Situé dans la période qui va de l'entre-deux-guerres jusqu'aux années cinquante, le roman évoque de prime abord un opus de P.G. Wodehouse nous narrant les aventures drolatiques de l'inimitable Jeeves, ou une romance raffinée de Somerset Maugham qu'évoquait Alain Souchon dans sa chanson éponyme. Et pourtant. le roman singulier d'Ishiguro fait preuve d'un esprit de sérieux qui l'éloigne de la verve humoristique « so british » de Wodehouse et tient davantage du conte philosophique que de la romance.

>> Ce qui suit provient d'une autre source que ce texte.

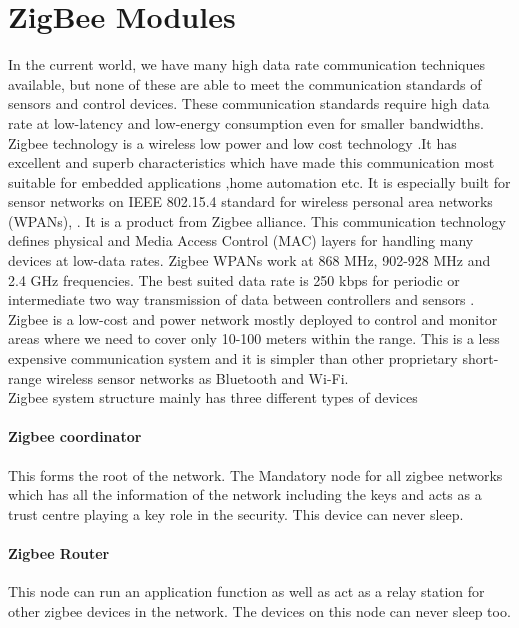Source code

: \section{ZigBee Modules}
	In the current world, we have many high data rate communication techniques available, but none of these are able to meet the communication standards of sensors and control devices. These communication standards require high data rate at low-latency and low-energy consumption  even for smaller bandwidths. Zigbee technology is a wireless low power and low cost technology .It has excellent and superb characteristics which have made this communication most suitable for embedded applications ,home automation etc. It is especially built for sensor networks on IEEE 802.15.4 standard for wireless personal area networks (WPANs), . It is a product from Zigbee alliance. This communication technology defines physical and Media Access Control (MAC) layers for handling many devices at low-data rates. Zigbee WPANs work at 868 MHz, 902-928 MHz and 2.4 GHz frequencies. The best suited data rate is 250 kbps for periodic or intermediate two way transmission of data between controllers and sensors . Zigbee is a  low-cost and power network mostly deployed to control and monitor areas where we need to cover only 10-100 meters within the range. This is a less expensive communication system and it is simpler than other proprietary short-range wireless sensor networks  as Bluetooth and Wi-Fi.\\
	\newline
	Zigbee system structure mainly has three different types of devices
	\paragraph{Zigbee coordinator}
	 This forms the root of the network. The Mandatory node for all zigbee networks which has all the information of the network including the keys and acts as a trust centre  playing a key role in the security. This device can never sleep.
	 \paragraph{Zigbee Router}
	   This node can run an application function as well as act as a relay station for other zigbee devices in the network. The devices on this node can never sleep too.
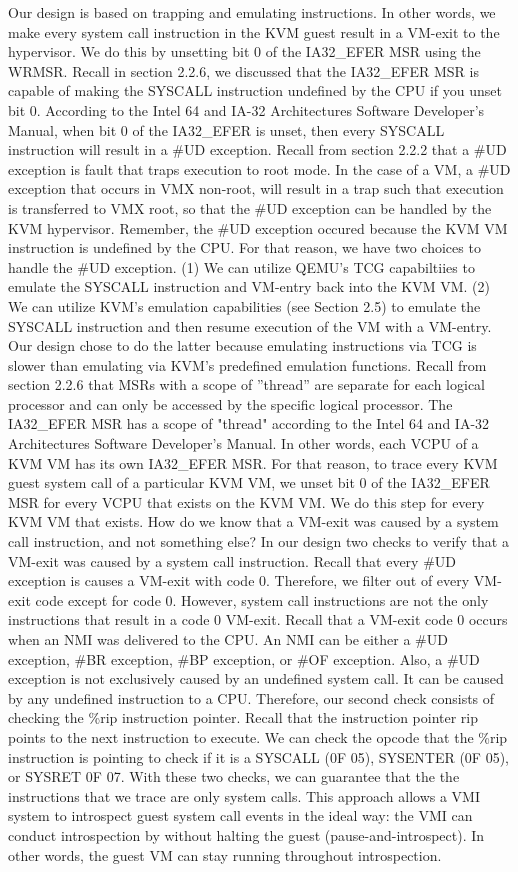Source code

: \documentclass{report}
\begin{document}
\begin{spacing}{1.5}
{\large
Our design is based on trapping and emulating instructions. In other words, we make every system call instruction in the KVM guest result in a VM-exit to the hypervisor. We do this by unsetting bit 0 of the IA32\_EFER MSR using the WRMSR. Recall in section 2.2.6, we discussed that the IA32\_EFER MSR is capable of making the SYSCALL instruction undefined by the CPU if you unset bit 0. According to the Intel 64 and IA-32 Architectures Software Developer’s Manual, when bit 0 of the IA32\_EFER is unset, then every SYSCALL instruction will result in a \#UD exception. Recall from section 2.2.2 that a \#UD exception is fault that traps execution to root mode. In the case of a VM, a \#UD exception that occurs in VMX non-root, will result in a trap such that execution is transferred to VMX root, so that the \#UD exception can be handled by the KVM hypervisor. Remember, the \#UD exception occured because the KVM VM instruction is undefined by the CPU. For that reason, we have two choices to handle the \#UD exception. (1) We can utilize QEMU's TCG capabiltiies to emulate the SYSCALL instruction and VM-entry back into the KVM VM. (2) We can utilize KVM's emulation capabilities (see Section 2.5) to emulate the SYSCALL instruction and then resume execution of the VM with a VM-entry. Our design chose to do the latter because emulating instructions via TCG is slower than emulating via KVM's predefined emulation functions. Recall from section 2.2.6 that MSRs with a scope of ”thread” are separate for each logical processor and can only be accessed by the specific logical processor. The IA32\_EFER MSR has a scope of "thread" according to the Intel 64 and IA-32 Architectures Software Developer’s Manual. In other words, each VCPU of a KVM VM has its own IA32\_EFER MSR. For that reason, to trace every KVM guest system call of a particular KVM VM, we unset bit 0 of the IA32\_EFER MSR for every VCPU that exists on the KVM VM. We do this step for every KVM VM that exists. How do we know that a VM-exit was caused by a system call instruction, and not something else? In our design two checks to verify that a VM-exit was caused by a system call instruction. Recall that every \#UD exception is causes a VM-exit with code 0. Therefore, we filter out of every VM-exit code except for code 0. However, system call instructions are not the only instructions that result in a code 0 VM-exit. Recall that a VM-exit code 0 occurs when an NMI was delivered to the CPU. An NMI can be either a \#UD exception, \#BR exception, \#BP exception, or \#OF exception. Also, a \#UD exception is not exclusively caused by an undefined system call. It can be caused by any undefined instruction to a CPU. Therefore, our second check consists of checking the \%rip instruction pointer. Recall that the instruction pointer rip points to the next instruction to execute. We can check the opcode that the \%rip instruction is pointing to check if it is a SYSCALL (0F 05), SYSENTER (0F 05), or SYSRET 0F 07. With these two checks, we can guarantee that the the instructions that we trace are only system calls. This approach allows a VMI system to introspect guest system call events in the ideal way: the VMI can conduct introspection by without halting the guest (pause-and-introspect). In other words, the guest VM can stay running throughout introspection.
}
\end{spacing}
\end{document}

Le narrateur Stevens est le majordome vieillissant d'un riche américain, Mr. Farraday qui a repris le somptueux domaine de Darlington Hall, suite au décès de son ancien propriétaire, Lord Darlington. Sur la suggestion de son nouvel employeur, il entreprend un voyage de quelques jours dans la Ford de Mr.Farraday, afin de « voir du pays ».

Comme l'indique son très beau titre, « Les vestiges du jour », le voyage de Stevens est avant tout un voyage intérieur, teinté d'une nostalgie douce-amère où le narrateur plonge dans les souvenirs d'une vie tout entière dédiée à sa vocation de majordome. Dans un style compassé et volontairement précieux, qui épouse la nature des réflexions et de l'univers de Stevens, Ishiguro nous conduit au coeur de l'entre-deux-guerres, et du tropisme germanophile de l'influent Lord Darlington, qui fut son employeur pendant la plus grande partie de son existence.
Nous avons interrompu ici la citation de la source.